Green Beauty can grow in full sun, but it prefers light shade, if possible, and it can grow in clay soil. This boxwood can reach up to 4 feet in height and has a spread potential of 5 feet. Grow Green Beauty boxwoods in planting zones 6 through 8, especially if you need a hedge that's deer resistant. You will need to prune this boxwood in late winter, especially when it's a juvenile boxwood.
The Justin Brouwers boxwood is favored by the likes of the White House and Mount Vernon due to its more compact size -- it grows about 2 feet tall, and as wide -- and its finer textured leaves. The John Baldwin, however, grows much larger in height (over 6 feet) and width (more than 3 feet). The John Baldwin is finely textured and has a wider base and pointer top than the Justin Brouwer. Both boxwoods will grow in hardiness zones 6 through 8, and Brouwer favors moister soils, with Baldwin needing good draining soil. Both boxwoods benefit from a little shade (but it's not required) and both require pruning as juveniles, with Baldwin requiring it after maturing, too.

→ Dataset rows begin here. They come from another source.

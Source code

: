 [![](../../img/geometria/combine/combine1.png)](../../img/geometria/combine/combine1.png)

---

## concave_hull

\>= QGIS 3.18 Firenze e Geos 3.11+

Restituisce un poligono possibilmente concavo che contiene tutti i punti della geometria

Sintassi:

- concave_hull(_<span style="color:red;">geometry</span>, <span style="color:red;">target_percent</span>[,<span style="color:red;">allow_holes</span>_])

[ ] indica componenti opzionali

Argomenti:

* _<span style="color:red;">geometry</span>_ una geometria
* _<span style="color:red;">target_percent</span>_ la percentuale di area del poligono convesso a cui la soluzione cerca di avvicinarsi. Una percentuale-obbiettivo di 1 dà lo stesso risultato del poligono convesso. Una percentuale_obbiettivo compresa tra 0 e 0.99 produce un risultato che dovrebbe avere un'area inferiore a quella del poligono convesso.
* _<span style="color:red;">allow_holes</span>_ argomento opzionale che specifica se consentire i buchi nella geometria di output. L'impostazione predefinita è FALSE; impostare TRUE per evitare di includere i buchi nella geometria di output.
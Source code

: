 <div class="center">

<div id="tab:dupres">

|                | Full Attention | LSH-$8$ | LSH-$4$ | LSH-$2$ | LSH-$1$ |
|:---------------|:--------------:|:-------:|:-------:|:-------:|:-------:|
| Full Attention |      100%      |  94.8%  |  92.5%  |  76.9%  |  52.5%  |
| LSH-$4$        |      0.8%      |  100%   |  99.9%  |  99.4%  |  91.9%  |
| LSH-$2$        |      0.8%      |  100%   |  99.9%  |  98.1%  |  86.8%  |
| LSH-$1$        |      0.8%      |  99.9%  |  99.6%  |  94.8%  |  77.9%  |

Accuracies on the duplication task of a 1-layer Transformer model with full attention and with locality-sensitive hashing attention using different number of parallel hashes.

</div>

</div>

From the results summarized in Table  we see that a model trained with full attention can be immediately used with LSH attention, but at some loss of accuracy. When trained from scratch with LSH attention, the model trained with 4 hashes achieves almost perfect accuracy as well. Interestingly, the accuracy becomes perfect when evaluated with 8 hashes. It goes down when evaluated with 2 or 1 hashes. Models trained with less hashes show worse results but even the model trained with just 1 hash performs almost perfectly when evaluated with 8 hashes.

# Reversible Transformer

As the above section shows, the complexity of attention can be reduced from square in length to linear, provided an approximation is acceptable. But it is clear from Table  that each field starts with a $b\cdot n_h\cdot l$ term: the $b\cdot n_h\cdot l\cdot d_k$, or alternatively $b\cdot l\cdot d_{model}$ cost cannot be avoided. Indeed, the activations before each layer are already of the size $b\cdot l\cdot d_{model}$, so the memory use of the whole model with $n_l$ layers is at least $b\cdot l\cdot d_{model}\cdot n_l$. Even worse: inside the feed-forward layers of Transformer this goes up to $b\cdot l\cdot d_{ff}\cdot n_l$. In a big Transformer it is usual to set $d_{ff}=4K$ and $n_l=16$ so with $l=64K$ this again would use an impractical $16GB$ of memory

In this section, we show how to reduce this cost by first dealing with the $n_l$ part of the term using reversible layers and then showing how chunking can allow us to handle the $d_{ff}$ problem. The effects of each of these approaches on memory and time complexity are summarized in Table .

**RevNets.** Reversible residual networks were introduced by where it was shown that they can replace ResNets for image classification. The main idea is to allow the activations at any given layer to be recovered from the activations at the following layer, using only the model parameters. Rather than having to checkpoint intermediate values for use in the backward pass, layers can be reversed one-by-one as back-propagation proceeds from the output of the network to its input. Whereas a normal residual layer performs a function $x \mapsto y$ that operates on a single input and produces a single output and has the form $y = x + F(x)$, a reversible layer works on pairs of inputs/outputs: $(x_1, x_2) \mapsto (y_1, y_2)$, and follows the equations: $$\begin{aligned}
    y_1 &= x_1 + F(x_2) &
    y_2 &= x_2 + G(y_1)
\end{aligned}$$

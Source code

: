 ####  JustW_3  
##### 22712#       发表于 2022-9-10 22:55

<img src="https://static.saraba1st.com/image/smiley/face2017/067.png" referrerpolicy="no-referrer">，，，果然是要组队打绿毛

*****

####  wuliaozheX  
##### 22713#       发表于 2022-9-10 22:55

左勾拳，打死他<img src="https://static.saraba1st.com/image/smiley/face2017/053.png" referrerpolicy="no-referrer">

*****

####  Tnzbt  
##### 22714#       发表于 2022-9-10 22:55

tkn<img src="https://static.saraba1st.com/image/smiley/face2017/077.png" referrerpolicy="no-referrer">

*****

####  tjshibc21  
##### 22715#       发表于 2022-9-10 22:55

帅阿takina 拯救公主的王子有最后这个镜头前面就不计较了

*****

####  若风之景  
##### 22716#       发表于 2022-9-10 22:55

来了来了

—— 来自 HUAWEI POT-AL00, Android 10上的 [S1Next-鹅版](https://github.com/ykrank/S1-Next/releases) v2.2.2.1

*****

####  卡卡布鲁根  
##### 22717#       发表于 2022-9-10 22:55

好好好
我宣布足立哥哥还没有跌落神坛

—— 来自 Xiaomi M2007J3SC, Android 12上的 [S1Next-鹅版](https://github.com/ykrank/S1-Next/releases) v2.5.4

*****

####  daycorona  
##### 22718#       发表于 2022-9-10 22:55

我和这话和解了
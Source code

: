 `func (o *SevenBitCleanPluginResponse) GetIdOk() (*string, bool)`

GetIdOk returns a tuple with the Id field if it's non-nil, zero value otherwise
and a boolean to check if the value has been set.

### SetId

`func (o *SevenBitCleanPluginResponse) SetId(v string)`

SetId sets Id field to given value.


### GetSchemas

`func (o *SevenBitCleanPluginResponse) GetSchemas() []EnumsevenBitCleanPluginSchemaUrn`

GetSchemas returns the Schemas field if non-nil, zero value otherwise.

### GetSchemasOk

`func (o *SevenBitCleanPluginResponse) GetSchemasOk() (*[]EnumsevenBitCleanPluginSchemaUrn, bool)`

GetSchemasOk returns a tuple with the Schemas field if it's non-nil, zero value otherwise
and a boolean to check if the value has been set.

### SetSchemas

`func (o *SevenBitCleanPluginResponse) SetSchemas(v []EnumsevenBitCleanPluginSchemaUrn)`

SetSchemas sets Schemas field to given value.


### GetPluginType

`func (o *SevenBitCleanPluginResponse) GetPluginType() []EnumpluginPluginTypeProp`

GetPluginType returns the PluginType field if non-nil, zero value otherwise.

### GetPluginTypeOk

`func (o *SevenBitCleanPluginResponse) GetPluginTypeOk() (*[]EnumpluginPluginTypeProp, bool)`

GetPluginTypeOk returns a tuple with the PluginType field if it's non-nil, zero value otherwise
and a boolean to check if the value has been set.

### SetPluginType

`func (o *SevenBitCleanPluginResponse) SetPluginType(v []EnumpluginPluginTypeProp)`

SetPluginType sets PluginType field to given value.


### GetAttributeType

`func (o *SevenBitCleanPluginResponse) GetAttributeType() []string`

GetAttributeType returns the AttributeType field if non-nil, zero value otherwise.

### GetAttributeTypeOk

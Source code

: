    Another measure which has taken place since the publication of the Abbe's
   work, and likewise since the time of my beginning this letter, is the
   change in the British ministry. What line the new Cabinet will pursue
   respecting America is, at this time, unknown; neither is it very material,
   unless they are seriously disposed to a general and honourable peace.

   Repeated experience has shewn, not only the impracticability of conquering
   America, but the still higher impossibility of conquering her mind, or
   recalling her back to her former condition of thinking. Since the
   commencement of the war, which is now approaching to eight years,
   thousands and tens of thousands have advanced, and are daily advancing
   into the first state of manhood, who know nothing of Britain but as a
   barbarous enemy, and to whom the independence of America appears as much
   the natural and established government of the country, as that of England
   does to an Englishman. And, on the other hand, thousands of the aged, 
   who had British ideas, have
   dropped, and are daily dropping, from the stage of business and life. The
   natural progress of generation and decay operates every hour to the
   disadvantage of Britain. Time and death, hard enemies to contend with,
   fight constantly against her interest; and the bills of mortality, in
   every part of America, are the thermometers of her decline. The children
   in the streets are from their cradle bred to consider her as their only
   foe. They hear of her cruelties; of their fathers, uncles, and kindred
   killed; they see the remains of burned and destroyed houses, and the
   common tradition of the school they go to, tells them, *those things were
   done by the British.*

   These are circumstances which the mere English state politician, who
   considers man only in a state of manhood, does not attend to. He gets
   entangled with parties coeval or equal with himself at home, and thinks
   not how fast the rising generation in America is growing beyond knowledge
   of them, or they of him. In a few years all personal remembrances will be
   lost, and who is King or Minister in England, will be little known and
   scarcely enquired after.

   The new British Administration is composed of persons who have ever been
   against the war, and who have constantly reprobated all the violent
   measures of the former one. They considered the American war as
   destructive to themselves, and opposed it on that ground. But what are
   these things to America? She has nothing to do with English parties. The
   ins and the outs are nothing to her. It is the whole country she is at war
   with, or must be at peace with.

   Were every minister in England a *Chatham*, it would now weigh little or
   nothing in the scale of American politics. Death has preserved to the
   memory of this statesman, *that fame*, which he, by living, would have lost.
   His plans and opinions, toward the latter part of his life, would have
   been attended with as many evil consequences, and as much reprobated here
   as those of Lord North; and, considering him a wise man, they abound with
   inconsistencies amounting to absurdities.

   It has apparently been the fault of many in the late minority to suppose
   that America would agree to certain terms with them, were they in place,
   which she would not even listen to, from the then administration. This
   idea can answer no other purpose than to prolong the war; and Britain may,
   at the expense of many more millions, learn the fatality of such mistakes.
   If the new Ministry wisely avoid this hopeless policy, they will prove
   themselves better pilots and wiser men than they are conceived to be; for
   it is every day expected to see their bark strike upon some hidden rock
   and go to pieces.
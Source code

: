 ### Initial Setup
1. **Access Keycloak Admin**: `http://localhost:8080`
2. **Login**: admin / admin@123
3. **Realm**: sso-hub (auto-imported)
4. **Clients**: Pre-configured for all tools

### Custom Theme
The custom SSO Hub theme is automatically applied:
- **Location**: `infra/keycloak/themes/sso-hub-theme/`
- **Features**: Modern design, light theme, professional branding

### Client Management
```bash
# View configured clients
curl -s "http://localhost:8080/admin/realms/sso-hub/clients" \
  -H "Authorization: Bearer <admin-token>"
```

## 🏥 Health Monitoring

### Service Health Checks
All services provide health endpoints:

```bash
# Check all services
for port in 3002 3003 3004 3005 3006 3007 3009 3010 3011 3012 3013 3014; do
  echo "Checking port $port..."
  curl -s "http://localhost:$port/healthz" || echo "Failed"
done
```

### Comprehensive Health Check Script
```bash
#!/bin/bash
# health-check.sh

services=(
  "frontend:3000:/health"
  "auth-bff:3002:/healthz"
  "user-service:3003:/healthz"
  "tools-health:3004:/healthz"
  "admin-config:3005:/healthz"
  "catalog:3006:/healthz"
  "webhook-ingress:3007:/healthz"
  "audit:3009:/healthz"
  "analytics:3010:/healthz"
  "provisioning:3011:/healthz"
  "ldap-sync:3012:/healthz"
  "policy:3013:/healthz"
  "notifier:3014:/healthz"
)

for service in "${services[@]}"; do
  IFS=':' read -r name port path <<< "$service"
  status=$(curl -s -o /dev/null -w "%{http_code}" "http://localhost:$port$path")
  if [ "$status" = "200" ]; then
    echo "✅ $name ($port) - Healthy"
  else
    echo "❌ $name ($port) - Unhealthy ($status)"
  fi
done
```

Plant Dee Runk boxwoods if a pyramid-shaped boxer is of interest for your landscape and you don't mind a skinny bush, growing a maximum of 2 feet wide. Height for this boxwood can potentially reach 9 feet, however. You won't have to protect this hedge by wrapping it before snow time, so that's an added incentive. Use this boxwood where you need a tall screen with not as much width. Like Dee Runk, Fastigiata is a tall hedge screen that doesn't have a scent, but it offers a wider hedge, growing as much as 3 feet in width. Plant your Dee Runk and Fastigiata in hardiness planting zones 6 through 8.
Blue-color lovers residing in hardiness planting zones 5 through 8 will want the Vardar Valley boxwood, which is a boxwood that's been around for a while, and begins the season with a blue cast to the green foliage, turning a powder blue by early May. You can see this variety of boxwood at the White House, and it makes a great holiday decoration plant as well as a foundation plant for your landscape. Prune it as a juvenile in late winter, provide some shade for it, if possible, and ensure you have good draining soil for this boxwood type.